- [Exercise brief]: Wherever a line of the data contains "continua", copy that line.

- [Study material]:
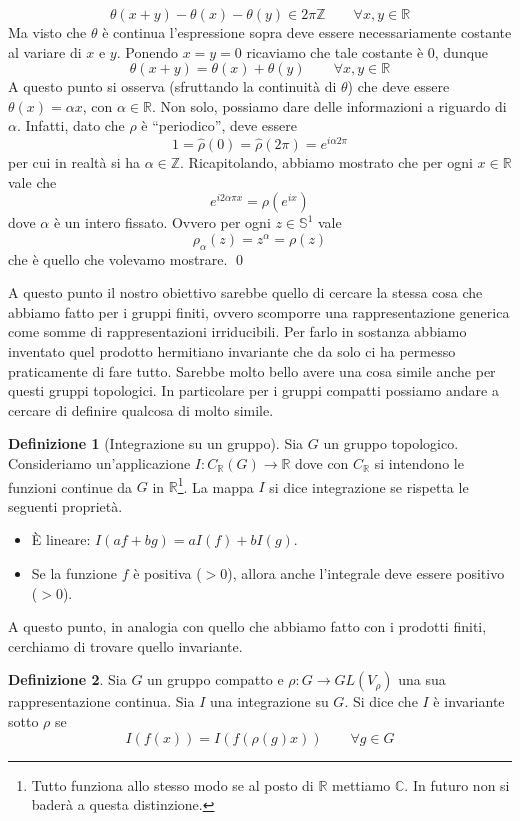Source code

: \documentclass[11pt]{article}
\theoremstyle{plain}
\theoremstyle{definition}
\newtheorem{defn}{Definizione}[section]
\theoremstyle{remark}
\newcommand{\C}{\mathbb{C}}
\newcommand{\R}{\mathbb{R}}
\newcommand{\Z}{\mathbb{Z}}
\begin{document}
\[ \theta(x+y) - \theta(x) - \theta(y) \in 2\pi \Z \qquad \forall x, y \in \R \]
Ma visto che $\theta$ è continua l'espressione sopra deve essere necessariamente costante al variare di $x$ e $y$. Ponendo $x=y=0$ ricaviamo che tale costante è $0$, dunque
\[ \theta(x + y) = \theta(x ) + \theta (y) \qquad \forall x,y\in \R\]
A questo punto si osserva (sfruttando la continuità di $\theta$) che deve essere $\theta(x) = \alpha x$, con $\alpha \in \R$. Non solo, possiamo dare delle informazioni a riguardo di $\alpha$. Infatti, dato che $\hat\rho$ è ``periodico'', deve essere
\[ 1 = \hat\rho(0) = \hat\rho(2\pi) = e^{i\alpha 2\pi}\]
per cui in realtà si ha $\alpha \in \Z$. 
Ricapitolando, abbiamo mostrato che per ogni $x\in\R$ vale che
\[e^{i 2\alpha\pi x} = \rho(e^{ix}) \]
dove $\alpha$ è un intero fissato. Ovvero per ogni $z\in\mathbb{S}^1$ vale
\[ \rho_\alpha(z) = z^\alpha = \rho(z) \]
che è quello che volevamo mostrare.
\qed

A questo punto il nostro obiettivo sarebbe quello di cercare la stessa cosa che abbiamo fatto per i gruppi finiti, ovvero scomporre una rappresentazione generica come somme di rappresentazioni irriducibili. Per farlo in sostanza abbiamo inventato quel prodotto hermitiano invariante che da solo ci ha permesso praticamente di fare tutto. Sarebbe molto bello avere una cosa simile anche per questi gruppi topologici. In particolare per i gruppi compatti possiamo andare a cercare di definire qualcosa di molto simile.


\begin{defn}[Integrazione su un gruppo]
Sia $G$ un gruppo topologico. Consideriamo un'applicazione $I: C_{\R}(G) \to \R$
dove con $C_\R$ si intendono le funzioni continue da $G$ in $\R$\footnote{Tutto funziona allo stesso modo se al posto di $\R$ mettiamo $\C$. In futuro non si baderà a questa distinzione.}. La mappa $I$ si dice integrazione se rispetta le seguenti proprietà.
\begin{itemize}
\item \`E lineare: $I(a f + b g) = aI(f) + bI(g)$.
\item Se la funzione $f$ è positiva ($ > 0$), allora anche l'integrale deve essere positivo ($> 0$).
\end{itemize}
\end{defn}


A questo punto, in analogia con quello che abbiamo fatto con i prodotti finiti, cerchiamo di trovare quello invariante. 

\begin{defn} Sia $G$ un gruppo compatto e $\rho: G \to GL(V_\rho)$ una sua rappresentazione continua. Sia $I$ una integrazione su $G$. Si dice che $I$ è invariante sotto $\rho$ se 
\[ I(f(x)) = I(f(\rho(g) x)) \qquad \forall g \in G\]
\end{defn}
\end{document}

- [Solved exercise]:
Ma visto che $\theta$ è continua l'espressione sopra deve essere necessariamente costante al variare di $x$ e $y$. Ponendo $x=y=0$ ricaviamo che tale costante è $0$, dunque
\begin{defn} Sia $G$ un gruppo compatto e $\rho: G \to GL(V_\rho)$ una sua rappresentazione continua. Sia $I$ una integrazione su $G$. Si dice che $I$ è invariante sotto $\rho$ se 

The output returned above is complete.